AIM OF THE TASK: Scan the entries below for "Time" and copy each line that holds it.

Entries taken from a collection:
Segment Open

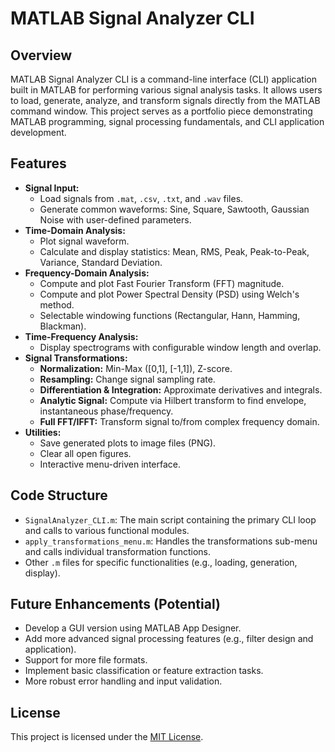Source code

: # MATLAB Signal Analyzer CLI

## Overview

MATLAB Signal Analyzer CLI is a command-line interface (CLI) application built in MATLAB for performing various signal analysis tasks. It allows users to load, generate, analyze, and transform signals directly from the MATLAB command window. This project serves as a portfolio piece demonstrating MATLAB programming, signal processing fundamentals, and CLI application development.

## Features

*   **Signal Input:**
    *   Load signals from `.mat`, `.csv`, `.txt`, and `.wav` files.
    *   Generate common waveforms: Sine, Square, Sawtooth, Gaussian Noise with user-defined parameters.
*   **Time-Domain Analysis:**
    *   Plot signal waveform.
    *   Calculate and display statistics: Mean, RMS, Peak, Peak-to-Peak, Variance, Standard Deviation.
*   **Frequency-Domain Analysis:**
    *   Compute and plot Fast Fourier Transform (FFT) magnitude.
    *   Compute and plot Power Spectral Density (PSD) using Welch's method.
    *   Selectable windowing functions (Rectangular, Hann, Hamming, Blackman).
*   **Time-Frequency Analysis:**
    *   Display spectrograms with configurable window length and overlap.
*   **Signal Transformations:**
    *   **Normalization:** Min-Max ([0,1], [-1,1]), Z-score.
    *   **Resampling:** Change signal sampling rate.
    *   **Differentiation & Integration:** Approximate derivatives and integrals.
    *   **Analytic Signal:** Compute via Hilbert transform to find envelope, instantaneous phase/frequency.
    *   **Full FFT/IFFT:** Transform signal to/from complex frequency domain.
*   **Utilities:**
    *   Save generated plots to image files (PNG).
    *   Clear all open figures.
    *   Interactive menu-driven interface.
 ## Code Structure

*   `SignalAnalyzer_CLI.m`: The main script containing the primary CLI loop and calls to various functional modules.
*   `apply_transformations_menu.m`: Handles the transformations sub-menu and calls individual transformation functions.
*   Other `.m` files for specific functionalities (e.g., loading, generation, display).

## Future Enhancements (Potential)

*   Develop a GUI version using MATLAB App Designer.
*   Add more advanced signal processing features (e.g., filter design and application).
*   Support for more file formats.
*   Implement basic classification or feature extraction tasks.
*   More robust error handling and input validation.

## License

This project is licensed under the [MIT License](LICENSE).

Segment Closed

WRITTEN RESPONSE:
*   **Time-Domain Analysis:**
*   **Time-Frequency Analysis:**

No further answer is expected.